Towering above Klaus, Luther stares down at him. “Doing… what?”

“Coming to get me! Shouldn’t you be, I don’t know—” Klaus wiggles his fingers expressively. “Monitoring satellites, or something? For bad guys? Isn’t Diego Mommy’s little angel?”

Luther opens his mouth. Then he closes it again.

In the corner, Ben says nothing, and on impulse, Klaus flips him off.

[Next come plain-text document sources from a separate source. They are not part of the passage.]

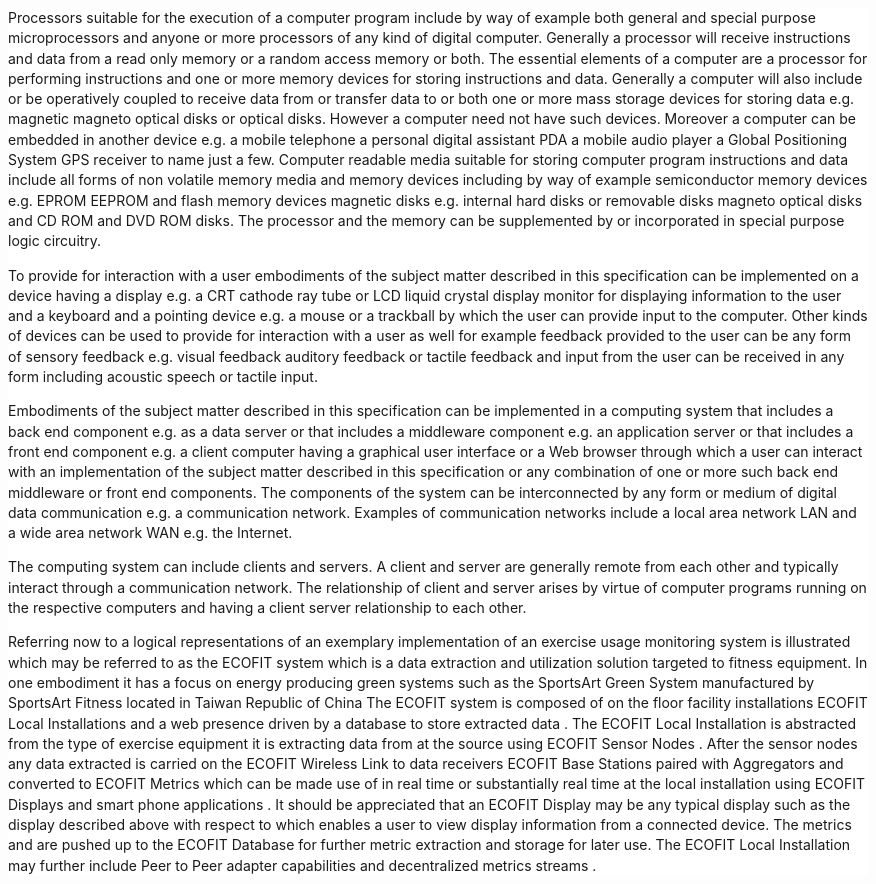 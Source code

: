 Processors suitable for the execution of a computer program include by way of example both general and special purpose microprocessors and anyone or more processors of any kind of digital computer. Generally a processor will receive instructions and data from a read only memory or a random access memory or both. The essential elements of a computer are a processor for performing instructions and one or more memory devices for storing instructions and data. Generally a computer will also include or be operatively coupled to receive data from or transfer data to or both one or more mass storage devices for storing data e.g. magnetic magneto optical disks or optical disks. However a computer need not have such devices. Moreover a computer can be embedded in another device e.g. a mobile telephone a personal digital assistant PDA a mobile audio player a Global Positioning System GPS receiver to name just a few. Computer readable media suitable for storing computer program instructions and data include all forms of non volatile memory media and memory devices including by way of example semiconductor memory devices e.g. EPROM EEPROM and flash memory devices magnetic disks e.g. internal hard disks or removable disks magneto optical disks and CD ROM and DVD ROM disks. The processor and the memory can be supplemented by or incorporated in special purpose logic circuitry.

To provide for interaction with a user embodiments of the subject matter described in this specification can be implemented on a device having a display e.g. a CRT cathode ray tube or LCD liquid crystal display monitor for displaying information to the user and a keyboard and a pointing device e.g. a mouse or a trackball by which the user can provide input to the computer. Other kinds of devices can be used to provide for interaction with a user as well for example feedback provided to the user can be any form of sensory feedback e.g. visual feedback auditory feedback or tactile feedback and input from the user can be received in any form including acoustic speech or tactile input.

Embodiments of the subject matter described in this specification can be implemented in a computing system that includes a back end component e.g. as a data server or that includes a middleware component e.g. an application server or that includes a front end component e.g. a client computer having a graphical user interface or a Web browser through which a user can interact with an implementation of the subject matter described in this specification or any combination of one or more such back end middleware or front end components. The components of the system can be interconnected by any form or medium of digital data communication e.g. a communication network. Examples of communication networks include a local area network LAN and a wide area network WAN e.g. the Internet.

The computing system can include clients and servers. A client and server are generally remote from each other and typically interact through a communication network. The relationship of client and server arises by virtue of computer programs running on the respective computers and having a client server relationship to each other.

Referring now to a logical representations of an exemplary implementation of an exercise usage monitoring system is illustrated which may be referred to as the ECOFIT system which is a data extraction and utilization solution targeted to fitness equipment. In one embodiment it has a focus on energy producing green systems such as the SportsArt Green System manufactured by SportsArt Fitness located in Taiwan Republic of China The ECOFIT system is composed of on the floor facility installations ECOFIT Local Installations and a web presence driven by a database to store extracted data . The ECOFIT Local Installation is abstracted from the type of exercise equipment it is extracting data from at the source using ECOFIT Sensor Nodes . After the sensor nodes any data extracted is carried on the ECOFIT Wireless Link to data receivers ECOFIT Base Stations paired with Aggregators and converted to ECOFIT Metrics which can be made use of in real time or substantially real time at the local installation using ECOFIT Displays and smart phone applications . It should be appreciated that an ECOFIT Display may be any typical display such as the display described above with respect to which enables a user to view display information from a connected device. The metrics and are pushed up to the ECOFIT Database for further metric extraction and storage for later use. The ECOFIT Local Installation may further include Peer to Peer adapter capabilities and decentralized metrics streams .
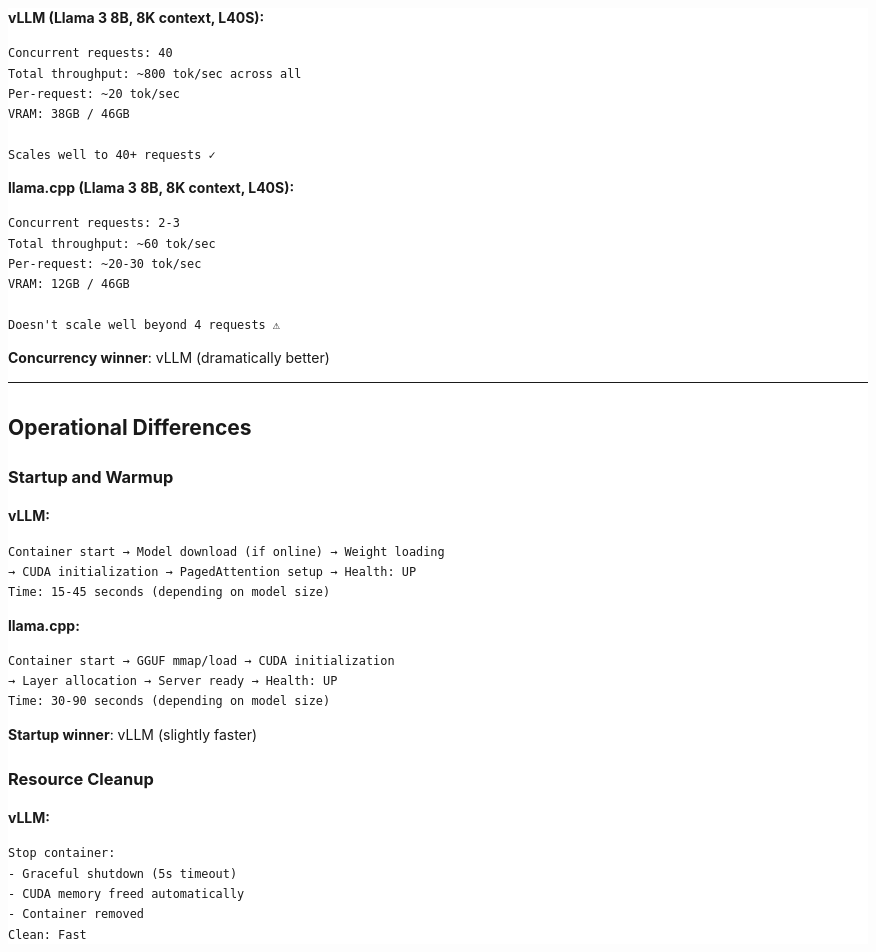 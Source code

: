 **vLLM (Llama 3 8B, 8K context, L40S):**
```
Concurrent requests: 40
Total throughput: ~800 tok/sec across all
Per-request: ~20 tok/sec
VRAM: 38GB / 46GB

Scales well to 40+ requests ✓
```

**llama.cpp (Llama 3 8B, 8K context, L40S):**
```
Concurrent requests: 2-3
Total throughput: ~60 tok/sec
Per-request: ~20-30 tok/sec
VRAM: 12GB / 46GB

Doesn't scale well beyond 4 requests ⚠️
```

**Concurrency winner**: vLLM (dramatically better)

---

## Operational Differences

### Startup and Warmup

**vLLM:**
```
Container start → Model download (if online) → Weight loading
→ CUDA initialization → PagedAttention setup → Health: UP
Time: 15-45 seconds (depending on model size)
```

**llama.cpp:**
```
Container start → GGUF mmap/load → CUDA initialization
→ Layer allocation → Server ready → Health: UP
Time: 30-90 seconds (depending on model size)
```

**Startup winner**: vLLM (slightly faster)

### Resource Cleanup

**vLLM:**
```
Stop container:
- Graceful shutdown (5s timeout)
- CUDA memory freed automatically
- Container removed
Clean: Fast
```
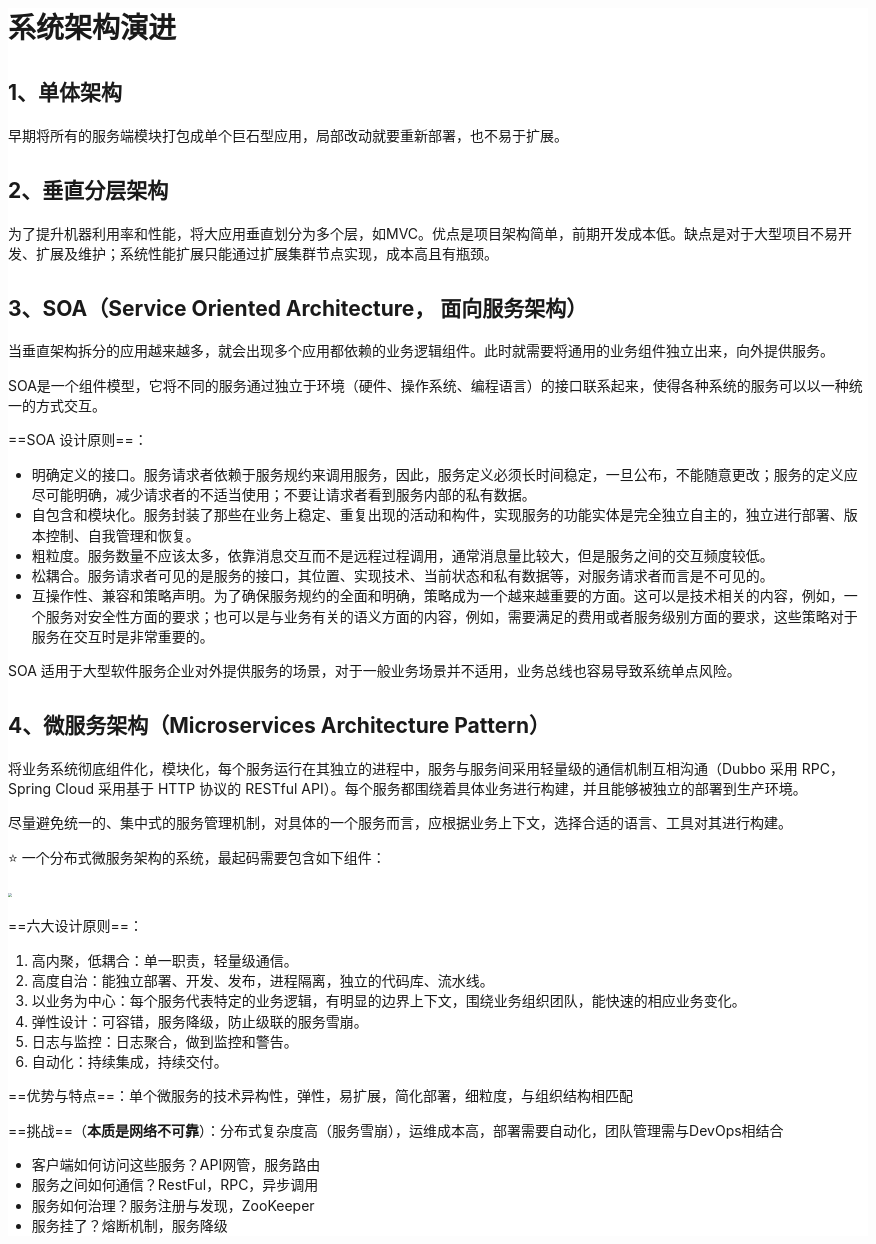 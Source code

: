 # 系统架构演进

## 1、单体架构

早期将所有的服务端模块打包成单个巨石型应用，局部改动就要重新部署，也不易于扩展。

## 2、垂直分层架构

为了提升机器利用率和性能，将大应用垂直划分为多个层，如MVC。优点是项目架构简单，前期开发成本低。缺点是对于大型项目不易开发、扩展及维护；系统性能扩展只能通过扩展集群节点实现，成本高且有瓶颈。

## 3、SOA（Service Oriented Architecture， 面向服务架构）

当垂直架构拆分的应用越来越多，就会出现多个应用都依赖的业务逻辑组件。此时就需要将通用的业务组件独立出来，向外提供服务。

SOA是一个组件模型，它将不同的服务通过独立于环境（硬件、操作系统、编程语言）的接口联系起来，使得各种系统的服务可以以一种统一的方式交互。

==SOA 设计原则==：

- 明确定义的接口。服务请求者依赖于服务规约来调用服务，因此，服务定义必须长时间稳定，一旦公布，不能随意更改；服务的定义应尽可能明确，减少请求者的不适当使用；不要让请求者看到服务内部的私有数据。
- 自包含和模块化。服务封装了那些在业务上稳定、重复出现的活动和构件，实现服务的功能实体是完全独立自主的，独立进行部署、版本控制、自我管理和恢复。
- 粗粒度。服务数量不应该太多，依靠消息交互而不是远程过程调用，通常消息量比较大，但是服务之间的交互频度较低。
- 松耦合。服务请求者可见的是服务的接口，其位置、实现技术、当前状态和私有数据等，对服务请求者而言是不可见的。
- 互操作性、兼容和策略声明。为了确保服务规约的全面和明确，策略成为一个越来越重要的方面。这可以是技术相关的内容，例如，一个服务对安全性方面的要求；也可以是与业务有关的语义方面的内容，例如，需要满足的费用或者服务级别方面的要求，这些策略对于服务在交互时是非常重要的。

SOA 适用于大型软件服务企业对外提供服务的场景，对于一般业务场景并不适用，业务总线也容易导致系统单点风险。

## 4、微服务架构（Microservices Architecture Pattern）

将业务系统彻底组件化，模块化，每个服务运行在其独立的进程中，服务与服务间采用轻量级的通信机制互相沟通（Dubbo 采用 RPC，Spring Cloud 采用基于 HTTP 协议的 RESTful API）。每个服务都围绕着具体业务进行构建，并且能够被独立的部署到生产环境。

尽量避免统一的、集中式的服务管理机制，对具体的一个服务而言，应根据业务上下文，选择合适的语言、工具对其进行构建。

⭐ 一个分布式微服务架构的系统，最起码需要包含如下组件：

<img src="http://mdimg.sofice.top/202112271455597.png" style="zoom: 25%;" />

==六大设计原则==：

1. 高内聚，低耦合：单一职责，轻量级通信。
2. 高度自治：能独立部署、开发、发布，进程隔离，独立的代码库、流水线。
3. 以业务为中心：每个服务代表特定的业务逻辑，有明显的边界上下文，围绕业务组织团队，能快速的相应业务变化。
4. 弹性设计：可容错，服务降级，防止级联的服务雪崩。
5. 日志与监控：日志聚合，做到监控和警告。
6. 自动化：持续集成，持续交付。

==优势与特点==：单个微服务的技术异构性，弹性，易扩展，简化部署，细粒度，与组织结构相匹配

==挑战==（**本质是网络不可靠**）：分布式复杂度高（服务雪崩），运维成本高，部署需要自动化，团队管理需与DevOps相结合

- 客户端如何访问这些服务？API网管，服务路由
- 服务之间如何通信？RestFul，RPC，异步调用
- 服务如何治理？服务注册与发现，ZooKeeper
- 服务挂了？熔断机制，服务降级
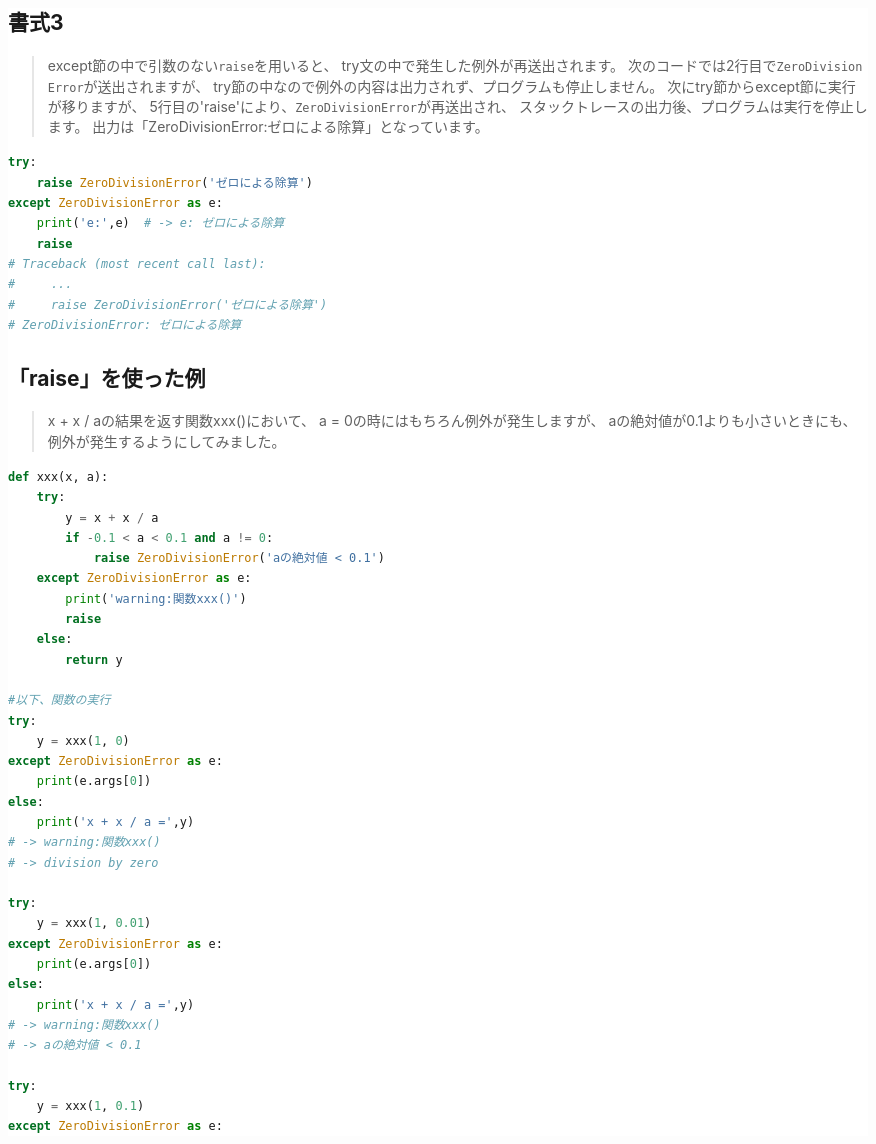 ## 書式3

> except節の中で引数のない`raise`を用いると、
  try文の中で発生した例外が再送出されます。
  次のコードでは2行目で`ZeroDivisionError`が送出されますが、
  try節の中なので例外の内容は出力されず、プログラムも停止しません。
  次にtry節からexcept節に実行が移りますが、
  5行目の'raise'により、`ZeroDivisionError`が再送出され、
  スタックトレースの出力後、プログラムは実行を停止します。
  出力は「ZeroDivisionError:ゼロによる除算」となっています。

```python
try:
    raise ZeroDivisionError('ゼロによる除算') 
except ZeroDivisionError as e:
    print('e:',e)  # -> e: ゼロによる除算
    raise
# Traceback (most recent call last):
#     ...
#     raise ZeroDivisionError('ゼロによる除算')
# ZeroDivisionError: ゼロによる除算
```

## 「raise」を使った例

> x + x / aの結果を返す関数xxx()において、
  a = 0の時にはもちろん例外が発生しますが、
  aの絶対値が0.1よりも小さいときにも、
  例外が発生するようにしてみました。

```python
def xxx(x, a):
    try:
        y = x + x / a
        if -0.1 < a < 0.1 and a != 0:
            raise ZeroDivisionError('aの絶対値 < 0.1')
    except ZeroDivisionError as e:
        print('warning:関数xxx()')
        raise
    else:
        return y

#以下、関数の実行
try:
    y = xxx(1, 0)
except ZeroDivisionError as e:
    print(e.args[0])
else:
    print('x + x / a =',y)
# -> warning:関数xxx()
# -> division by zero

try:
    y = xxx(1, 0.01)
except ZeroDivisionError as e:
    print(e.args[0])
else:
    print('x + x / a =',y)
# -> warning:関数xxx()
# -> aの絶対値 < 0.1

try:
    y = xxx(1, 0.1)
except ZeroDivisionError as e:
``` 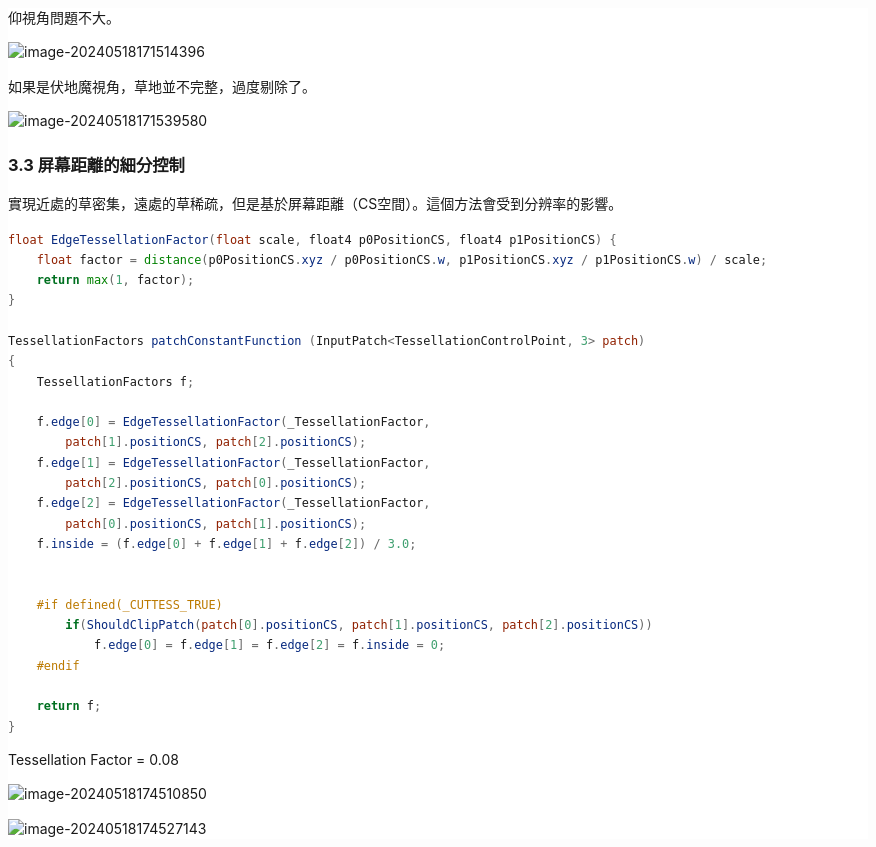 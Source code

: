 

仰視角問題不大。

![image-20240518171514396](https://regz-1258735137.cos.ap-guangzhou.myqcloud.com/remo_t/image-20240518171514396.png)

如果是伏地魔視角，草地並不完整，過度剔除了。

![image-20240518171539580](https://regz-1258735137.cos.ap-guangzhou.myqcloud.com/remo_t/image-20240518171539580.png)

### 3.3 屏幕距離的細分控制



實現近處的草密集，遠處的草稀疏，但是基於屏幕距離（CS空間）。這個方法會受到分辨率的影響。

```glsl
float EdgeTessellationFactor(float scale, float4 p0PositionCS, float4 p1PositionCS) {
    float factor = distance(p0PositionCS.xyz / p0PositionCS.w, p1PositionCS.xyz / p1PositionCS.w) / scale;
    return max(1, factor);
}

TessellationFactors patchConstantFunction (InputPatch<TessellationControlPoint, 3> patch)
{
    TessellationFactors f;

    f.edge[0] = EdgeTessellationFactor(_TessellationFactor, 
        patch[1].positionCS, patch[2].positionCS);
    f.edge[1] = EdgeTessellationFactor(_TessellationFactor, 
        patch[2].positionCS, patch[0].positionCS);
    f.edge[2] = EdgeTessellationFactor(_TessellationFactor, 
        patch[0].positionCS, patch[1].positionCS);
    f.inside = (f.edge[0] + f.edge[1] + f.edge[2]) / 3.0;


    #if defined(_CUTTESS_TRUE)
        if(ShouldClipPatch(patch[0].positionCS, patch[1].positionCS, patch[2].positionCS))
            f.edge[0] = f.edge[1] = f.edge[2] = f.inside = 0;
    #endif

    return f;
}
```



Tessellation Factor = 0.08



![image-20240518174510850](https://regz-1258735137.cos.ap-guangzhou.myqcloud.com/remo_t/image-20240518174510850.png)

![image-20240518174527143](https://regz-1258735137.cos.ap-guangzhou.myqcloud.com/remo_t/image-20240518174527143.png)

“Diego…” Luther says finally, “isn’t here.”

“Well, where is he?” _Diego’s being moody again, what a surprise_ , Klaus mouths at Ben, who doesn’t respond.

“We don’t know, Klaus!” Luther snaps. Klaus does a double take. “We don’t know where he is. He left.”

“He left, like—”

“He cursed Dad out and said he wasn’t coming back.” Luther hunches in on himself. “No one knows where he went.”

Surely there are some words here to be said. Klaus’s tongue can always rise to the occasion. It’s one of his greatest virtues.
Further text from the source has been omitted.